The early-to-mid 2000s marked the family-friendly MMO (massively multiplayer online game) era, and Club Penguin was one of its hallmarks – there was something in that post-economic-recession air making kids around the world go crazy for that Sweet Swirl Igloo. Maybe it was the recession, or maybe it was the recession plus the option to customize everything about yourself and escape into a world where you can have three pets, ten boyfriends AND the Sweet Swirl Igloo, all for the fair price of six USD per month. What started off as a simple chat room called Experimental Penguins around the year 2000 (where – you guessed it – you could chat with people through the beak of a penguin avatar), turned into a Disney-owned, elaborate virtual world by 2007. They had it all: multiple rooms, (vaguely penguin-themed) minigames and character customization options. And of course, like all of your run-of-the-mill MMOs, paid membership that would effectively turn you into a penguin one BILLION times cooler, better and more popular than those pesky non-members with their two outfit options.

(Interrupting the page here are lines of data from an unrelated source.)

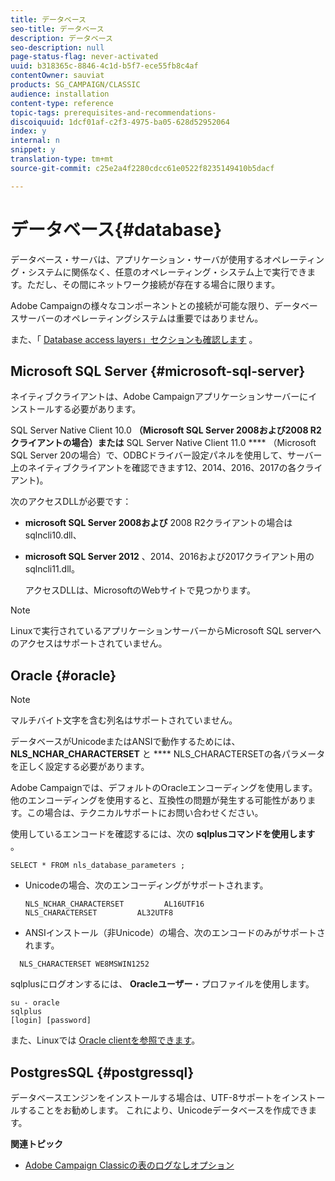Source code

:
 ```yaml
---
title: データベース
seo-title: データベース
description: データベース
seo-description: null
page-status-flag: never-activated
uuid: b318365c-8846-4c1d-b5f7-ece55fb8c4af
contentOwner: sauviat
products: SG_CAMPAIGN/CLASSIC
audience: installation
content-type: reference
topic-tags: prerequisites-and-recommendations-
discoiquuid: 1dcf01af-c2f3-4975-ba05-628d52952064
index: y
internal: n
snippet: y
translation-type: tm+mt
source-git-commit: c25e2a4f2280cdcc61e0522f8235149410b5dacf

---
```



# データベース{#database}

データベース・サーバは、アプリケーション・サーバが使用するオペレーティング・システムに関係なく、任意のオペレーティング・システム上で実行できます。ただし、その間にネットワーク接続が存在する場合に限ります。

Adobe Campaignの様々なコンポーネントとの接続が可能な限り、データベースサーバーのオペレーティングシステムは重要ではありません。

また、「 [Database access layers」セクションも確認します](../../installation/using/prerequisites-of-campaign-installation-in-linux.md#database-access-layers) 。

## Microsoft SQL Server {#microsoft-sql-server}

ネイティブクライアントは、Adobe Campaignアプリケーションサーバーにインストールする必要があります。

SQL Server Native Client 10.0 **（Microsoft SQL Server 2008および2008 R2クライアントの場合）または** SQL Server Native Client 11.0 **** （Microsoft SQL Server 20の場合）で、ODBCドライバー設定パネルを使用して、サーバー上のネイティブクライアントを確認できます12、2014、2016、2017の各クライアント)。

次のアクセスDLLが必要です：

* **microsoft SQL Server 2008および** 2008 R2クライアントの場合はsqlncli10.dll、
* **microsoft SQL Server 2012** 、2014、2016および2017クライアント用のsqlncli11.dll。

   アクセスDLLは、MicrosoftのWebサイトで見つかります。

>[!NOTE]
>
>Linuxで実行されているアプリケーションサーバーからMicrosoft SQL serverへのアクセスはサポートされていません。

## Oracle {#oracle}

>[!NOTE]
>
>マルチバイト文字を含む列名はサポートされていません。

データベースがUnicodeまたはANSIで動作するためには、 **NLS_NCHAR_CHARACTERSET** と **** NLS_CHARACTERSETの各パラメータを正しく設定する必要があります。

Adobe Campaignでは、デフォルトのOracleエンコーディングを使用します。 他のエンコーディングを使用すると、互換性の問題が発生する可能性があります。この場合は、テクニカルサポートにお問い合わせください。

使用しているエンコードを確認するには、次の **sqlplusコマンドを使用します** 。

```
SELECT * FROM nls_database_parameters ;
```

* Unicodeの場合、次のエンコーディングがサポートされます。

   ```
   NLS_NCHAR_CHARACTERSET         AL16UTF16
   NLS_CHARACTERSET         AL32UTF8
   ```

* ANSIインストール（非Unicode）の場合、次のエンコードのみがサポートされます。

```
  NLS_CHARACTERSET WE8MSWIN1252
```

sqlplusにログオンするには、 **Oracleユーザー**・プロファイルを使用します。

```
su - oracle 
sqlplus 
[login] [password]
```

また、Linuxでは [Oracle clientを参照できます](../../installation/using/installing-packages-with-linux.md#oracle-client-in-linux)。

## PostgresSQL {#postgressql}

データベースエンジンをインストールする場合は、UTF-8サポートをインストールすることをお勧めします。 これにより、Unicodeデータベースを作成できます。

**関連トピック**

* [Adobe Campaign Classicの表のログなしオプション](https://helpx.adobe.com/campaign/kb/unlogged-tables-classic.html)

The biggest appeal of Club Penguin for me was twofold. One, the parties – seasonal events with storylines (I didn’t understand because I barely spoke English), tasks (I didn’t know how to complete because I barely spoke English) and exclusive items (the Sweet Swirl Igloo transcends the language barrier). Two, the ability to talk to people. Considering how much I’ve emphasized that English is not my native language, this might sound counterintuitive, and I have almost been persuaded into sharing my password with strangers… once or twice, but you really don’t need a huge vocabulary to learn what ‘hru’ and ‘let’s tip the iceberg’ mean (and they mean that you’re cool and have an awesome grasp on social dynamics).

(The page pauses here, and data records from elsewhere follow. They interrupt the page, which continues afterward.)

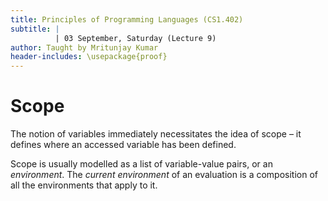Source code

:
 ```yaml
---
title: Principles of Programming Languages (CS1.402)
subtitle: |
          | 03 September, Saturday (Lecture 9)
author: Taught by Mritunjay Kumar
header-includes: \usepackage{proof}
---
```


# Scope
The notion of variables immediately necessitates the idea of scope – it defines where an accessed variable has been defined.

Scope is usually modelled as a list of variable-value pairs, or an *environment*. The *current environment* of an evaluation is a composition of all the environments that apply to it.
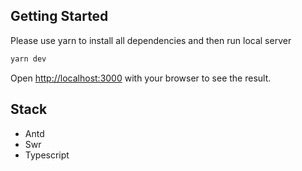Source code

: ## Getting Started

Please use yarn to install all dependencies and then run local server

```bash
yarn dev
```

Open [http://localhost:3000](http://localhost:3000) with your browser to see the result.

## Stack

- Antd
- Swr
- Typescript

The Sweet Swirl Igloo in question
There is probably something to be said here about the appeal of MMOs and virtual worlds – something about how big corporations monetize coolness or rather, create coolness by putting it behind a paywall. Something about the ethics of manufacturing this kind of social dynamic in arguably the most impressionable audience. However, all that comes in retrospect, when your favorite games are long gone and the only way to reconnect with them is through video essays, dead Wikis and small communities of nostalgic adults who use Discord. It’s not something you think about logging on at the age of ten, or even when you realize that no matter how many emails to CEOs you write and no matter how many sad emoticons you put in them, all of your progress will still be lost when a board room full of old people decides it’s time to pull the plug. Instead, you think about time invested, items gained and connections lost, and it feels as real as anything else.

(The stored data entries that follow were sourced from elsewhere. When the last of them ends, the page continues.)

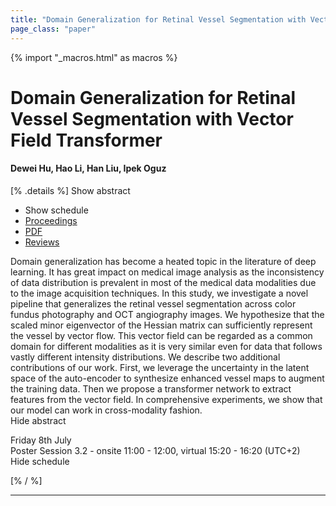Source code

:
 ```yaml
---
title: "Domain Generalization for Retinal Vessel Segmentation with Vector Field Transformer"
page_class: "paper"
---
```


{% import "_macros.html" as macros %}

# Domain Generalization for Retinal Vessel Segmentation with Vector Field Transformer

#### Dewei Hu, Hao Li, Han Liu, Ipek Oguz

[% .details %]
<a class="toggle_visibility" data-selector=".abstract" data-level="3">Show abstract</a>
- <a class="toggle_visibility" data-selector=".schedule" data-level="3">Show schedule</a>
- <a href="">Proceedings</a>
- <a href="https://openreview.net/pdf?id=mB_V8ThxY8Z">PDF</a>
- <a href="https://openreview.net/forum?id=mB_V8ThxY8Z">Reviews</a>

<p>
    <span class="abstract">
        Domain generalization has become a heated topic in the literature of deep learning. It has great impact on medical image analysis as the inconsistency of data distribution is prevalent in most of the medical data modalities due to the image acquisition techniques. In this study, we investigate a novel pipeline that generalizes the retinal vessel segmentation across color fundus photography and OCT angiography images. We hypothesize that the scaled minor eigenvector of the Hessian matrix can sufficiently represent the vessel by vector flow. This vector field can be regarded as a common domain for different modalities as it is very similar even for data that follows vastly different intensity distributions. We describe two additional contributions of our work. First, we leverage the uncertainty in the latent space of the auto-encoder to synthesize enhanced vessel maps to augment the training data. Then we propose a transformer network to extract features from the vector field. In comprehensive experiments, we show that our model can work in cross-modality fashion.
        <br>
        <span class="actions"><a class="toggle_visibility" data-level="2">Hide abstract</a></span>
    </span>
</p>

<p>
    <span class="schedule">
        Friday 8th July<br>Poster Session 3.2 - onsite 11:00 - 12:00, virtual 15:20 - 16:20 (UTC+2)
        <br>
        <span class="actions"><a class="toggle_visibility" data-level="2">Hide schedule</a></span>
    </span>
</p>

[% / %]


---
<!-- { macros.presentation('', '', 720, 450) } -->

With almost all of my favorite childhood virtual worlds fading away either into obscurity or off the face of the Internet, and with who knows how many Winx dress-up games and Spongebob Escape Rooms lost with the death of Flash Player, I can’t help but think of parts of my childhood and feel a sense of displacement. Maybe it’s a deep lesson about how nothing is permanent, or maybe it’s one about what happens when new ways to earn money (from children) inevitably replace old ones. Either way, it is hours of effort, time and genuine connection irreparably and deliberately lost. All of my Puffles killed with the flip of a switch at some megacorp office. What remains is what little memories you have left of chatting (let’s be honest – e-dating) with people, decorating your igloo, getting your password stolen completely by your own fault and your first encounter with the Brazilian flag. Ah, those Brazilian penguins… they were always so passionate…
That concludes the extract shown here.